Yargısal aktivizm, özellikle 2007’den bu yana Türkiye’de sıklıkla tartışılan bir kavramsa da son zamanlarda bu kavram adeta unutuldu. Bu durumun altında yatan en önemli neden, siyasetle doğrudan ilişkili yasalara ilişkin kararlarında Anayasa Mahkemesinin yasamayla ters düşmemesi, farklı bir tutum almaması veya alamaması durumudur. Oysa yargısal aktivizm, yalnızca yasama işlemlerinin geçersiz kılınmasıyla sınırlı bir kavram değildir. Anayasaya aykırı olan ve bu nedenle iptali gereken bir yasama işleminin hiçbir yaptırıma maruz kalmaması durumunda da aktivist bir yargısal tutumun varlığından söz etmek gerekir. Çoğunlukçu aktivizm dediğimiz bu durumda, meclis çoğunluğunu elinde bulunduran grup ile anayasa yargıçlarının aynı siyasi eğilimlere sahip olmaları, sağlıklı bir denetim yapılmasını engellemektedir.

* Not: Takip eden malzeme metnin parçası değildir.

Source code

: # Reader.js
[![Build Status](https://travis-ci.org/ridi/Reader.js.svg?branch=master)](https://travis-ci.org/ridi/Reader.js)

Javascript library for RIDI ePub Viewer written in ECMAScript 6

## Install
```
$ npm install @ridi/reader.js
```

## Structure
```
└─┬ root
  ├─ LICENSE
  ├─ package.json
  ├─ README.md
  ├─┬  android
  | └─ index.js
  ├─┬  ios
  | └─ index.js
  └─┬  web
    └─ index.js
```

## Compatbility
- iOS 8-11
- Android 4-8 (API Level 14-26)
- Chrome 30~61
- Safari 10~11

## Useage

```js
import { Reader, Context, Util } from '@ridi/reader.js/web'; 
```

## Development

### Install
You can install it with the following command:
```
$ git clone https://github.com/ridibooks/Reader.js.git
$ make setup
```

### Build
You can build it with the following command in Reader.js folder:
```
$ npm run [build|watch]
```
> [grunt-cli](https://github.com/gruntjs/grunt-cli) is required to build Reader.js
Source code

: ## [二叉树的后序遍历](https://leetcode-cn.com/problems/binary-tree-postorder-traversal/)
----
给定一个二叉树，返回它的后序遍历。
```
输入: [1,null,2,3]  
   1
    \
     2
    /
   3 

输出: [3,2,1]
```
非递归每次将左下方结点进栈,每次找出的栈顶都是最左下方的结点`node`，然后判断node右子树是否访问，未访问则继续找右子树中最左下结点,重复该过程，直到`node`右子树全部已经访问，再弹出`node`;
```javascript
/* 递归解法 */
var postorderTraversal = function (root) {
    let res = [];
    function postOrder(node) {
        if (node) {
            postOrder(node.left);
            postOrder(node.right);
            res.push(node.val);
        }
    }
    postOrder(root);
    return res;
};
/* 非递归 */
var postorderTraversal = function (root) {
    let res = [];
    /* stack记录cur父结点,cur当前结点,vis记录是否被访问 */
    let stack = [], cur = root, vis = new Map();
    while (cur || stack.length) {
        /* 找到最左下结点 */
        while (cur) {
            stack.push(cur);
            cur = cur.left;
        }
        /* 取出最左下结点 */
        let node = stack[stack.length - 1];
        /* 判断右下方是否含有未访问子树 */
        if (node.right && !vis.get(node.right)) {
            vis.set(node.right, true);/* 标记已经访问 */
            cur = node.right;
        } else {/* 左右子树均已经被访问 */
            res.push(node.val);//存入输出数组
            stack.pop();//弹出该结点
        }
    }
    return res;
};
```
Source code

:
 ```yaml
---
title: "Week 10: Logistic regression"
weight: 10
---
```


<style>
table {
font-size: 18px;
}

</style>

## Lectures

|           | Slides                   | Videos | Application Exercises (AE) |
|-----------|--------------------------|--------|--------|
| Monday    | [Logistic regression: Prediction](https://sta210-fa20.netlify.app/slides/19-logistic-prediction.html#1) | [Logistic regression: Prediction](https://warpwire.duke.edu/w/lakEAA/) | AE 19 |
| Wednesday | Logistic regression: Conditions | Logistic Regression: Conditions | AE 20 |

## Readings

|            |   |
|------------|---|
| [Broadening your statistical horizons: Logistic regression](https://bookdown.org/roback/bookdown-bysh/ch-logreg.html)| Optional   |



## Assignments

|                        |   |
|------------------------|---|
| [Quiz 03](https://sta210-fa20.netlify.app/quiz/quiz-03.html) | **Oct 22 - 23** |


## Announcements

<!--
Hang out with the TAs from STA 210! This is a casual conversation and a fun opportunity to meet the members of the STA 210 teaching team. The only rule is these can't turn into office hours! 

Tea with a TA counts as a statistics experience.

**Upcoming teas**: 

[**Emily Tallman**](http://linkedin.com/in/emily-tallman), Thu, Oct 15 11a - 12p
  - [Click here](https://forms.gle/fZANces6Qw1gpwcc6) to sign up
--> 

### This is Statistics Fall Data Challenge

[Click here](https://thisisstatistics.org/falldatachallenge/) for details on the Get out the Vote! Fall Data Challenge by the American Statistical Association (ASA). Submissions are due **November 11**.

Geçmişte Anayasa Mahkemesinin “seçilmiş organlar üzerindeki tahakkümü” olarak eleştirilen yargısal aktivizm, günümüzde adeta tersine bir biçimde seçilmiş organların mahkeme üzerindeki tahakkümü şeklinde karşımıza çıkmaktadır.
Anayasa Mahkemesi bir yönüyle aynı yerinde durmaktadır: müesses nizamın bekçiliği. Ancak bu işlevi, önceden olduğu gibi siyasal iktidarın siyasal tercihlerini etkisiz kılarak değil, aksine anayasaya aykırılık kararı vermesi gereken noktalarda sessiz kalarak yerine getirmektedir. Son yıllarda verilen infaz yasası, çoklu baro düzenlemesi kararları bu duruma örnek gösterilebilir.
Geçtiğimiz günlerde Anayasa Mahkemesi CHP’nin, 7393 sayılı Milletvekili Seçimi Kanunu ile Bazı Kanunlarda Değişiklik Yapılmasına Dair Kanun’un seçim kurullarının oluşumunu düzenleyen 5 ve 6’ncı, cumhurbaşkanını propaganda yasakları dışında tutan 11’inci ve seçim kurullarının 3 ay içinde yenilenmesini öngören 12’nci maddelerinin iptali için yapılan başvuruyu oy çokluğuyla reddetti.
İptali istenen düzenlemeye göre seçim propagandası yasakları, bakanları kapsarken cumhurbaşkanını kapsamamaktadır. Parlamenter sistem yürürlükteyken bir siyasi partinin genel başkanı olması nedeniyle seçim yasakları başbakanı da kapsıyordu. Hâlbuki mevcut haliyle cumhurbaşkanı, parlamenter sistemdeki başbakanın çok daha güçlü karşılığı olan bir pozisyona sahip. Bu doğrultuda, bir siyasi parti lideri olan cumhurbaşkanının da propaganda yasağına tabi tutulması gereğinin ayırdına varabilmek için derin bir hukuk bilgisine sahip olmak gerekmediği açık. Anayasa Mahkemesi üyelerinin çoğunluğunun, tüm siyasi liderler susarken cumhurbaşkanının devlet kaynaklarıyla kendisine oy isteyebilmesini hangi gerekçeyle anayasaya uygun bulduklarını gerekçeli karar açıklandıktan sonra öğreneceğiz.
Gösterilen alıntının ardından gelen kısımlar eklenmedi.